We just finished up our second pattern zone project in Claremore, Oklahoma. This is a town of about 19,000 people. They adopted the program in December. And, in the first two months had 26 requests for missing-middle projects. This is everything again from backyard cottages up to medium-format apartment buildings.” – Ryan King
Source: The Claremore Daily Progress
“One of my least favorite things to see in the code is building with a kit of parts: you’re going to build this, you have to use X amount of windows at certain sizes…I understand why they’ve done that, because of the results that they’ve had in the past. But there’s got to be a way to provide designers with some trust and flexibility. And then being able to review that and say ‘Okay, that actually would work,’ instead of saying ‘No, you’re not. You don’t have all of these pieces and parts.’ – Yume Rudzinski
Source: My3DConcepts.com
“This is really critical: when you have a neighborhood meeting and you say, ‘Hi, we’re the city,’ or ‘We’re the city’s consultants,’ and ‘We want to rezone your neighborhood. Here’s the text document that describes what we’d like to do.’ And there’s all these really legalistic sounding things about “units per acre” and it freaks people out. The truth is, they should be freaked out—because they have no idea what they’re going to get.

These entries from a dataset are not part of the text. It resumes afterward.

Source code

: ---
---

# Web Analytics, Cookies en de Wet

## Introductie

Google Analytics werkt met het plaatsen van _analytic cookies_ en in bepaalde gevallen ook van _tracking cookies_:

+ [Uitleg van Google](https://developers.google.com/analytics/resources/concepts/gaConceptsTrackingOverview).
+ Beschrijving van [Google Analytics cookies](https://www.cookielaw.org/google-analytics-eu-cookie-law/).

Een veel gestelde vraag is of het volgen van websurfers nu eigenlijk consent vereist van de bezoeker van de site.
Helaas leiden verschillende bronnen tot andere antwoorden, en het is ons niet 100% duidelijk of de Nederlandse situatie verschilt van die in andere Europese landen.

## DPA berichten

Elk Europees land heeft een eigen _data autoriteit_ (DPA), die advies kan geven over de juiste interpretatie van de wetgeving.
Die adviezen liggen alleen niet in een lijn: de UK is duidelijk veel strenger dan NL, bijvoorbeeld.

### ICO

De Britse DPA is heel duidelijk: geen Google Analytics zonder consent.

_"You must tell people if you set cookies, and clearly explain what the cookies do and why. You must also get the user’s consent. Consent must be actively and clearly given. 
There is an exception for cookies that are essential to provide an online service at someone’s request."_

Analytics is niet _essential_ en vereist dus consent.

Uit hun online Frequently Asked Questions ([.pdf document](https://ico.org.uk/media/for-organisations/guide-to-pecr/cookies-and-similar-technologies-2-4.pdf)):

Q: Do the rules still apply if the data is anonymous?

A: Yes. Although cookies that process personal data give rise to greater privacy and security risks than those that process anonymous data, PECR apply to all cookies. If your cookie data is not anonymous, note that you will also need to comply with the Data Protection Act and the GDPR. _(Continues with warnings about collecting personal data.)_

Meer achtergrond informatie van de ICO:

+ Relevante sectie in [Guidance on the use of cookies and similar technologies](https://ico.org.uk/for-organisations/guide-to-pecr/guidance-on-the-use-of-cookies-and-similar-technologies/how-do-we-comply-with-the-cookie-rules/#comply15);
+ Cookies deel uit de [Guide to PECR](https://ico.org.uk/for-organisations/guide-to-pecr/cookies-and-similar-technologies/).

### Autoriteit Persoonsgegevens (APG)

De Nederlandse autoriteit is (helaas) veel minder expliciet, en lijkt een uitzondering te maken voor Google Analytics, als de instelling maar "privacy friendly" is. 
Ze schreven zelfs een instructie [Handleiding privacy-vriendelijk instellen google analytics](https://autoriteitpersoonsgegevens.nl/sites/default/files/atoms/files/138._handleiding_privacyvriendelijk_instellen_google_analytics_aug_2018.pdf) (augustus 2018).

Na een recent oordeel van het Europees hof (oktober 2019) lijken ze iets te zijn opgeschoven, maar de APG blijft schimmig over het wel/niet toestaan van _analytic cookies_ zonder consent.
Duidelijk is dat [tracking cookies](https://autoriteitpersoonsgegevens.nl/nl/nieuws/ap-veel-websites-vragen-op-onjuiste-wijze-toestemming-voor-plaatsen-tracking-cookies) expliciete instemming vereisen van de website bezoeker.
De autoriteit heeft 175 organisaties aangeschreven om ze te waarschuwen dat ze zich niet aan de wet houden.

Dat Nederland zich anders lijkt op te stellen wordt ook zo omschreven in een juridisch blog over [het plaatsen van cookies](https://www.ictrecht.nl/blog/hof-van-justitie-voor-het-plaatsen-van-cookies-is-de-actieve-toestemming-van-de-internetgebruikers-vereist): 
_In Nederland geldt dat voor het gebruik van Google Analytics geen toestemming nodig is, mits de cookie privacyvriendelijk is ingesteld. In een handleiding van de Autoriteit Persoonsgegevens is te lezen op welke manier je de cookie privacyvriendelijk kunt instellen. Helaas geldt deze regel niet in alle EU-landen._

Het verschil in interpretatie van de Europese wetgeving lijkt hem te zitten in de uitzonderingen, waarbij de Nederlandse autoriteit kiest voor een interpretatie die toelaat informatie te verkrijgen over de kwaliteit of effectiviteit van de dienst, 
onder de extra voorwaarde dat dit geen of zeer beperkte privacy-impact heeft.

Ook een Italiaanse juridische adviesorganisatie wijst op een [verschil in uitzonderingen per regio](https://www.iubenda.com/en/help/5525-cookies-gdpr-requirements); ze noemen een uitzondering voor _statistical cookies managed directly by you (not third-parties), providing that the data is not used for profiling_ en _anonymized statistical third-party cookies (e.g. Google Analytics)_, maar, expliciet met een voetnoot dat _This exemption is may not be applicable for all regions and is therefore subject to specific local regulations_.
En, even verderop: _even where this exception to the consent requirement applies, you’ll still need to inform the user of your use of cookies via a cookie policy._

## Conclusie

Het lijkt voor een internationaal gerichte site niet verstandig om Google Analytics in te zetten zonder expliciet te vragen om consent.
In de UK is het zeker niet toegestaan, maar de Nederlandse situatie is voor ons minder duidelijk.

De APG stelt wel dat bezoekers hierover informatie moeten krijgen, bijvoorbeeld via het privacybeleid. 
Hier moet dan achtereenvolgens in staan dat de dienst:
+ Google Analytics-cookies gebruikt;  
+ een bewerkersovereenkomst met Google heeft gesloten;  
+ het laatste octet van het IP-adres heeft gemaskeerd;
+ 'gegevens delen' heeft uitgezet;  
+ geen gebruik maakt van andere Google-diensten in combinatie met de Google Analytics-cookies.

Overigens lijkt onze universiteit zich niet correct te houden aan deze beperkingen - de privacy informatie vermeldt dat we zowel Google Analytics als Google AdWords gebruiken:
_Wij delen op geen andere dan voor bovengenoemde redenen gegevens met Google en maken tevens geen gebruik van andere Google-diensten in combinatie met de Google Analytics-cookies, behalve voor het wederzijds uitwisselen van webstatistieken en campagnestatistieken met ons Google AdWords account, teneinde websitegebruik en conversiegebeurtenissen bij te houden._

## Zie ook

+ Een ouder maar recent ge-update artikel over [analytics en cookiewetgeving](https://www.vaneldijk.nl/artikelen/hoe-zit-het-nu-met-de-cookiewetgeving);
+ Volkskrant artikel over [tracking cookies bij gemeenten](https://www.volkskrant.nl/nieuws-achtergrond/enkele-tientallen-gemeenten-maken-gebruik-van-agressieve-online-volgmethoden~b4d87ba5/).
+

The benefit of doing the pre-approved buildings is we’ll actually 3-D print models of the buildings that we’re going to get pre-approved. And we’ll hand them to people will say, well, “What do you think of this building in your neighborhood?”
And more often than not, we found that we’re able to have conversations with people about all kinds of missing-middle housing: triplexes, small cottage courts, townhouses. We’re able to talk about building typologies that would be nonstarters, if we were only talking about some sort of verbal, code-oriented description. We’re able to have conversations with people about allowing and entitling those in their neighborhoods and we have some confidence that that’s what’s actually going to get built.” – Ryan King
Source: TalkBusiness.net
“One thing people don’t realize about Northwest Arkansas: half of the buildings that are going to exist 25 years from now haven’t been built yet. So that means that we’re literally going to produce another Northwest Arkansas in our in our professional lifetimes. It’s an immense responsibility— and an immense opportunity. – Matt Hoffman
To access the full Developer Fishbowl Event video, click here.
###
The Developer Fishbowl event was part of “Aligned for Affordability,” a yearlong initiative launched by ULI Northwest Arkansas to better understand the dynamics of the NWA housing market, how local policies impact affordability, and what solutions might work in specific jurisdictions.
Deborah L. Myerson, AICP, is a housing and community development consultant based in Bloomington, Indiana.
[1] Quotes have been lightly edited and condensed for clarity.